## ASSIGNED TASK
In this exercise, the data must be written out exactly.

[[ GIVEN INFORMATION, beginning ]]

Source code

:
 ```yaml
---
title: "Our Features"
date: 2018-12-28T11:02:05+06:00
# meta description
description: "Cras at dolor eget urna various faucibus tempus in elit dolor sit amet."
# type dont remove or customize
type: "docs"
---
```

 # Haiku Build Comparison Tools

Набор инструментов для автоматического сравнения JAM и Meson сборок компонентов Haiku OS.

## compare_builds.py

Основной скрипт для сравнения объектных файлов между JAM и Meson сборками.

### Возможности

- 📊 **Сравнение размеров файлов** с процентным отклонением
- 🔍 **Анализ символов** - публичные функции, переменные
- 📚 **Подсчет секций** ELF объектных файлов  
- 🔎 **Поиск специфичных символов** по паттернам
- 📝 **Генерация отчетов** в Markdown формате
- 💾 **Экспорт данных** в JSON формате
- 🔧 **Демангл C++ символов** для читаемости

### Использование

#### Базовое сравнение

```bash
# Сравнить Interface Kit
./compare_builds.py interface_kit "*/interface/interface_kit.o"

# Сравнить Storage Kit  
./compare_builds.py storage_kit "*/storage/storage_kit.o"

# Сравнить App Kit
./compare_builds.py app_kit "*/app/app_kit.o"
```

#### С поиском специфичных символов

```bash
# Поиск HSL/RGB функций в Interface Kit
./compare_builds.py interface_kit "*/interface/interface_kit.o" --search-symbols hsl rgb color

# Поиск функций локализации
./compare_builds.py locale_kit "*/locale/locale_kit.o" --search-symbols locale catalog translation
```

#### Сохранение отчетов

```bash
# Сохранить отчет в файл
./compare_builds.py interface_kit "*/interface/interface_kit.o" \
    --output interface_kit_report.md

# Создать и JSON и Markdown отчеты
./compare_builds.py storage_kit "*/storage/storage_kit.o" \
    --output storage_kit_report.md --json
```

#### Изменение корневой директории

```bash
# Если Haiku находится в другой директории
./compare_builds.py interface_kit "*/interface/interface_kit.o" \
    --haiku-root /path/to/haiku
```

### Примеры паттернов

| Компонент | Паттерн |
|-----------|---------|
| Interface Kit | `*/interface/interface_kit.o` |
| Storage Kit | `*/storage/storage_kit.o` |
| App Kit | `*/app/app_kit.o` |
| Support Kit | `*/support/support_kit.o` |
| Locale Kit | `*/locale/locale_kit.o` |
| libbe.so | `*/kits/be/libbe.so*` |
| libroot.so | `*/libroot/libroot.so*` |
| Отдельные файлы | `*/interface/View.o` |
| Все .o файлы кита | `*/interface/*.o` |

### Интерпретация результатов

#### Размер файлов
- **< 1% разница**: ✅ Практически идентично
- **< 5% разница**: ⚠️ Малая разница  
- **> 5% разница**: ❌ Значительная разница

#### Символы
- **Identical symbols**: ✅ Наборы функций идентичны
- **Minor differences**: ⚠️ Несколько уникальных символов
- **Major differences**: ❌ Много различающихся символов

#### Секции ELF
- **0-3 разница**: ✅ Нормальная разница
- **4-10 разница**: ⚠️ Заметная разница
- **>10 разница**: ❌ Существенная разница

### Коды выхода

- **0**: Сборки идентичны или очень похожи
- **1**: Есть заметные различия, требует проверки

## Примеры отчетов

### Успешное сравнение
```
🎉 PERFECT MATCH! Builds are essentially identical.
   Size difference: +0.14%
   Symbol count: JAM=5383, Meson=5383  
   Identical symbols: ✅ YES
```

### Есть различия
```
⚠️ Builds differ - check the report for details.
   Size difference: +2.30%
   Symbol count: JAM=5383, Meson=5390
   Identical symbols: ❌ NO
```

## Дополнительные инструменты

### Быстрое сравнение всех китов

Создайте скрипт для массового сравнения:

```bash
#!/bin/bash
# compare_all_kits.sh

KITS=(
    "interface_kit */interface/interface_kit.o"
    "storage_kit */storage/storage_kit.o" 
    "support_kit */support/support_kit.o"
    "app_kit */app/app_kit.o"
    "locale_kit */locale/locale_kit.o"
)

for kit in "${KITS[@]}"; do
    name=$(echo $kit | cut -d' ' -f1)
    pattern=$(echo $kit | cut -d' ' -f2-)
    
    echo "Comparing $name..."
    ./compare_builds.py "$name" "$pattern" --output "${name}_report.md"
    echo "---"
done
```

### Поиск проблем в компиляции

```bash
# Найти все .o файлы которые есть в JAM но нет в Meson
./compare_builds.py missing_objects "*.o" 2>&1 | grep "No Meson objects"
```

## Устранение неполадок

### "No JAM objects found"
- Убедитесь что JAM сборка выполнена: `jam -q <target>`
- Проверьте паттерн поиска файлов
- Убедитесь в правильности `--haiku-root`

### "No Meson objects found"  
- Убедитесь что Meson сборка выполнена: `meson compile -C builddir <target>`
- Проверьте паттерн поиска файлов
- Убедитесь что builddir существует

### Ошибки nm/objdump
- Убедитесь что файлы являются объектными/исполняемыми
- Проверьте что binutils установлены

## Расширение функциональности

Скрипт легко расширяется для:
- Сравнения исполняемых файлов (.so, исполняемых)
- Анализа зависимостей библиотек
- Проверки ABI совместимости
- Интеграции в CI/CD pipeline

[[ GIVEN INFORMATION, end ]]

## RESPONSE FOR THIS EXERCISE
Source code

:
 ```yaml
---
title: "Our Features"
date: 2018-12-28T11:02:05+06:00
# meta description
description: "Cras at dolor eget urna various faucibus tempus in elit dolor sit amet."
# type dont remove or customize
type: "docs"
---
```

 # Haiku Build Comparison Tools

Набор инструментов для автоматического сравнения JAM и Meson сборок компонентов Haiku OS.

## compare_builds.py

Основной скрипт для сравнения объектных файлов между JAM и Meson сборками.

### Возможности

- 📊 **Сравнение размеров файлов** с процентным отклонением
- 🔍 **Анализ символов** - публичные функции, переменные
- 📚 **Подсчет секций** ELF объектных файлов  
- 🔎 **Поиск специфичных символов** по паттернам
- 📝 **Генерация отчетов** в Markdown формате
- 💾 **Экспорт данных** в JSON формате
- 🔧 **Демангл C++ символов** для читаемости

### Использование

#### Базовое сравнение

```bash
# Сравнить Interface Kit
./compare_builds.py interface_kit "*/interface/interface_kit.o"

# Сравнить Storage Kit  
./compare_builds.py storage_kit "*/storage/storage_kit.o"

# Сравнить App Kit
./compare_builds.py app_kit "*/app/app_kit.o"
```

#### С поиском специфичных символов

```bash
# Поиск HSL/RGB функций в Interface Kit
./compare_builds.py interface_kit "*/interface/interface_kit.o" --search-symbols hsl rgb color

# Поиск функций локализации
./compare_builds.py locale_kit "*/locale/locale_kit.o" --search-symbols locale catalog translation
```

#### Сохранение отчетов

```bash
# Сохранить отчет в файл
./compare_builds.py interface_kit "*/interface/interface_kit.o" \
    --output interface_kit_report.md

# Создать и JSON и Markdown отчеты
./compare_builds.py storage_kit "*/storage/storage_kit.o" \
    --output storage_kit_report.md --json
```

#### Изменение корневой директории

```bash
# Если Haiku находится в другой директории
./compare_builds.py interface_kit "*/interface/interface_kit.o" \
    --haiku-root /path/to/haiku
```

### Примеры паттернов

| Компонент | Паттерн |
|-----------|---------|
| Interface Kit | `*/interface/interface_kit.o` |
| Storage Kit | `*/storage/storage_kit.o` |
| App Kit | `*/app/app_kit.o` |
| Support Kit | `*/support/support_kit.o` |
| Locale Kit | `*/locale/locale_kit.o` |
| libbe.so | `*/kits/be/libbe.so*` |
| libroot.so | `*/libroot/libroot.so*` |
| Отдельные файлы | `*/interface/View.o` |
| Все .o файлы кита | `*/interface/*.o` |

### Интерпретация результатов

#### Размер файлов
- **< 1% разница**: ✅ Практически идентично
- **< 5% разница**: ⚠️ Малая разница  
- **> 5% разница**: ❌ Значительная разница

#### Символы
- **Identical symbols**: ✅ Наборы функций идентичны
- **Minor differences**: ⚠️ Несколько уникальных символов
- **Major differences**: ❌ Много различающихся символов

#### Секции ELF
- **0-3 разница**: ✅ Нормальная разница
- **4-10 разница**: ⚠️ Заметная разница
- **>10 разница**: ❌ Существенная разница

### Коды выхода

- **0**: Сборки идентичны или очень похожи
- **1**: Есть заметные различия, требует проверки

## Примеры отчетов

### Успешное сравнение
```
🎉 PERFECT MATCH! Builds are essentially identical.
   Size difference: +0.14%
   Symbol count: JAM=5383, Meson=5383  
   Identical symbols: ✅ YES
```

### Есть различия
```
⚠️ Builds differ - check the report for details.
   Size difference: +2.30%
   Symbol count: JAM=5383, Meson=5390
   Identical symbols: ❌ NO
```

## Дополнительные инструменты

### Быстрое сравнение всех китов

Создайте скрипт для массового сравнения:

```bash
#!/bin/bash
# compare_all_kits.sh

KITS=(
    "interface_kit */interface/interface_kit.o"
    "storage_kit */storage/storage_kit.o" 
    "support_kit */support/support_kit.o"
    "app_kit */app/app_kit.o"
    "locale_kit */locale/locale_kit.o"
)

for kit in "${KITS[@]}"; do
    name=$(echo $kit | cut -d' ' -f1)
    pattern=$(echo $kit | cut -d' ' -f2-)
    
    echo "Comparing $name..."
    ./compare_builds.py "$name" "$pattern" --output "${name}_report.md"
    echo "---"
done
```

### Поиск проблем в компиляции

```bash
# Найти все .o файлы которые есть в JAM но нет в Meson
./compare_builds.py missing_objects "*.o" 2>&1 | grep "No Meson objects"
```

## Устранение неполадок

### "No JAM objects found"
- Убедитесь что JAM сборка выполнена: `jam -q <target>`
- Проверьте паттерн поиска файлов
- Убедитесь в правильности `--haiku-root`

### "No Meson objects found"  
- Убедитесь что Meson сборка выполнена: `meson compile -C builddir <target>`
- Проверьте паттерн поиска файлов
- Убедитесь что builddir существует

### Ошибки nm/objdump
- Убедитесь что файлы являются объектными/исполняемыми
- Проверьте что binutils установлены

## Расширение функциональности

Скрипт легко расширяется для:
- Сравнения исполняемых файлов (.so, исполняемых)
- Анализа зависимостей библиотек
- Проверки ABI совместимости
- Интеграции в CI/CD pipeline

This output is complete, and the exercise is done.